== Material for this exercise ==

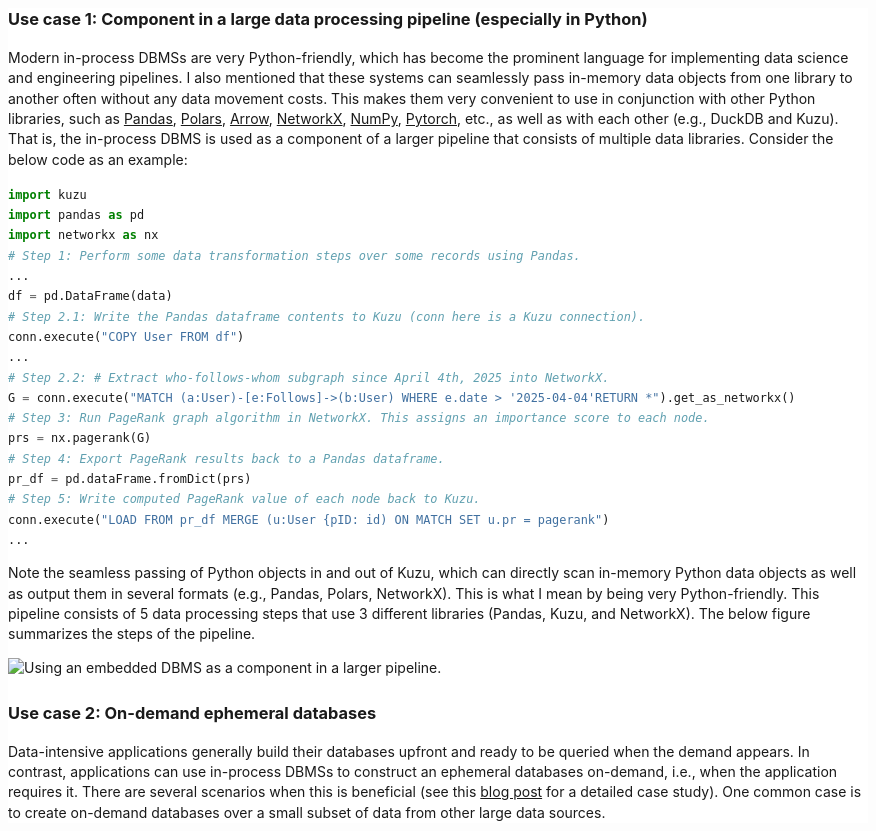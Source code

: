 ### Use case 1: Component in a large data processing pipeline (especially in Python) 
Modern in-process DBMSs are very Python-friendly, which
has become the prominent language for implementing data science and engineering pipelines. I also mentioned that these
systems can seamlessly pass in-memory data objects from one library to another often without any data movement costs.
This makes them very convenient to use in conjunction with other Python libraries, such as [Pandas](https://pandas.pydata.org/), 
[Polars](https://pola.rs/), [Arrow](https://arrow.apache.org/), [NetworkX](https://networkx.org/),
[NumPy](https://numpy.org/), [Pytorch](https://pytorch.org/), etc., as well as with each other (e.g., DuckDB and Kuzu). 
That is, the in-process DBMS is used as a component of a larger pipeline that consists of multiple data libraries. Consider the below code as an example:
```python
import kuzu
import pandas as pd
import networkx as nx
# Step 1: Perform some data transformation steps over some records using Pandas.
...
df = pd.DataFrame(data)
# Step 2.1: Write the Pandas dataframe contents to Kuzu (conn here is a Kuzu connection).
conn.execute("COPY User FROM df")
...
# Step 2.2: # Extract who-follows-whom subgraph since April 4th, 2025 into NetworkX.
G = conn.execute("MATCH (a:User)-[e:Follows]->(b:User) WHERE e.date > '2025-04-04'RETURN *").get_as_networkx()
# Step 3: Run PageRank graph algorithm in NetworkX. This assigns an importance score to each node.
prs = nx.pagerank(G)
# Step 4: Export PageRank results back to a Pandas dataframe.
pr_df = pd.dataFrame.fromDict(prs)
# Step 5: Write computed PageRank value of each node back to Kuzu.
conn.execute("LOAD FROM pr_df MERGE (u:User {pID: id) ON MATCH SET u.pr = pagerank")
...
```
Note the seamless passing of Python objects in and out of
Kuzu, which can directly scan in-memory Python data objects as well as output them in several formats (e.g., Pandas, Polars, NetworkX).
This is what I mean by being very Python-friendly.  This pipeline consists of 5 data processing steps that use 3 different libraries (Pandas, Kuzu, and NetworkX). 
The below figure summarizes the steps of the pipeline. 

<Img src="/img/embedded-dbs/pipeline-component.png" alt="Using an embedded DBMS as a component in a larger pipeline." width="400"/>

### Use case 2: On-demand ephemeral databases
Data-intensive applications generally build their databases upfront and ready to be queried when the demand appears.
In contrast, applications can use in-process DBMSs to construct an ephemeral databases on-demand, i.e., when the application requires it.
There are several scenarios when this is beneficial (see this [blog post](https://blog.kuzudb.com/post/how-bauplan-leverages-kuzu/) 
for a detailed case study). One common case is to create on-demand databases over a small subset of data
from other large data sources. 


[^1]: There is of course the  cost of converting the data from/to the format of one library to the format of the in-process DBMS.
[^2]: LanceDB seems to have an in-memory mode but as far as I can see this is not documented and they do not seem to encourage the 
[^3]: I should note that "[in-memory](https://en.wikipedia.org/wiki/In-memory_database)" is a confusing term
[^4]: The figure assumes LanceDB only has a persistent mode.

===
== Material for this exercise ==

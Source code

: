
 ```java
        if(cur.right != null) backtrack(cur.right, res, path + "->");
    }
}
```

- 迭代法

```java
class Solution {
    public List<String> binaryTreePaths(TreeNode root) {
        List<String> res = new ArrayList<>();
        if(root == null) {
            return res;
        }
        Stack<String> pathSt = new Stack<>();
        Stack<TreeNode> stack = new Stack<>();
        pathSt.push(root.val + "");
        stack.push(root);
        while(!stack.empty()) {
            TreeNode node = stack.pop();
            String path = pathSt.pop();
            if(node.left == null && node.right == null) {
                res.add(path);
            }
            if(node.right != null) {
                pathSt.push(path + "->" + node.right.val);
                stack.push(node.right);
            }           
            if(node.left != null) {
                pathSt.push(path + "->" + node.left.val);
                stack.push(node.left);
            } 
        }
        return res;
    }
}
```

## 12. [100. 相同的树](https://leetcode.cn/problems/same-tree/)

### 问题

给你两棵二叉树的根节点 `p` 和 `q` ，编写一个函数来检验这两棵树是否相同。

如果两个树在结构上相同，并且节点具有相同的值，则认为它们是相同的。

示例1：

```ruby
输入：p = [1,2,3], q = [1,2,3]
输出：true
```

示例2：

===

Copy each line of the listing in which the word "execute" can be found.

conn.execute("COPY User FROM df")
G = conn.execute("MATCH (a:User)-[e:Follows]->(b:User) WHERE e.date > '2025-04-04'RETURN *").get_as_networkx()
conn.execute("LOAD FROM pr_df MERGE (u:User {pID: id) ON MATCH SET u.pr = pagerank")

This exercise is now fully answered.